Olympia seizes local control of housing
This week the legislature passed a bill seizing significant control of land use from cities, largely eliminating single-family zoning. This means that cities with a population over 75k, like Bellevue, must now allow six-plexes on some single-family lots, and quad-plexes on the others. They allow some exemptions for environmentally critical areas and other reasons. The final version is in flux as the house and senate bills are being reconciled at the time this has been written.
I think that this is an extremely unfortunate decision by our legislature. When it comes to our regional housing shortage, Bellevue is not the problem.

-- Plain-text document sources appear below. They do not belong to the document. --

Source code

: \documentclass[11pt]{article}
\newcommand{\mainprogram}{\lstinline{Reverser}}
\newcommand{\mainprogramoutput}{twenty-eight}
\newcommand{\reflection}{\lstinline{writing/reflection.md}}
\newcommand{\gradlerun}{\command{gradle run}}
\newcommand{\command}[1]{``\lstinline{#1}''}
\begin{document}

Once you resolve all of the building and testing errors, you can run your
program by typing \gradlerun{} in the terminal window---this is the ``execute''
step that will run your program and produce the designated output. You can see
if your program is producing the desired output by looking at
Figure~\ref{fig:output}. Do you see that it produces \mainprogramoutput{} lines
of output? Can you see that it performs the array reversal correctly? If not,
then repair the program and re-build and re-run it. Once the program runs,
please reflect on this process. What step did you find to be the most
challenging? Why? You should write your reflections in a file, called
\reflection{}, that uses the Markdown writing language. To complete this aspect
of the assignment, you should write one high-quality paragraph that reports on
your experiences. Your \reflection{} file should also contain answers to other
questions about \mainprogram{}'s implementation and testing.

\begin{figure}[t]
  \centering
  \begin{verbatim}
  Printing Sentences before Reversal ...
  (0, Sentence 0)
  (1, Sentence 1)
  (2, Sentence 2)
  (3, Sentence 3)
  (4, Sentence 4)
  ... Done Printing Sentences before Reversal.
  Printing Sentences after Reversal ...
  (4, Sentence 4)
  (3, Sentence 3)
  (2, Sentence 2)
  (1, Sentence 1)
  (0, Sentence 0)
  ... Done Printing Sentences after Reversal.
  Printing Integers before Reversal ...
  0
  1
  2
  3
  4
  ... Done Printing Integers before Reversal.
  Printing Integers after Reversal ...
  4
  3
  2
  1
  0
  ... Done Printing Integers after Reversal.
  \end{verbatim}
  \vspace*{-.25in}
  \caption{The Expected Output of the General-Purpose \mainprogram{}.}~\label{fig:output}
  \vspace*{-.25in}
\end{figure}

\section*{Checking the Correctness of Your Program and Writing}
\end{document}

We have done our part to support significant growth, with plans in place to have more than 50% more housing units by 2044. Despite this, Olympia chooses a simplistic, top-down controlling policy and applies it without consideration for each city's situation.
Implementation is key.
Moving forward, the key is to implement the mandated changes while taking full advantage of all flexibility under the law to minimize disruption to our neighborhoods.
The Council’s Permanent Supportive Housing (PSH) vote last July, which allows for transitional housing for those who have experienced homelessness, was a similar case of implemented state mandates.
The Council had the opportunity to vote for nine different amendments to protect the neighborhoods and provide a greater chance of stability for PSH residents by setting minimum standards for safety plans and minimum standards for a code of conduct within the housing, but the majority of the Council, including my opponent, rejected all of them.
The City Council failed to keep our neighborhoods safe with their unwillingness to take advantage of the flexibility within the law. This cannot be repeated.
Judgment and priorities matter.
I believe preserving livability in our neighborhoods should be a priority. We can grow significantly as a city without sacrificing this. We need City Council members who will protect our ability to make decisions for our city. If elected, I will be exactly that kind of Council member.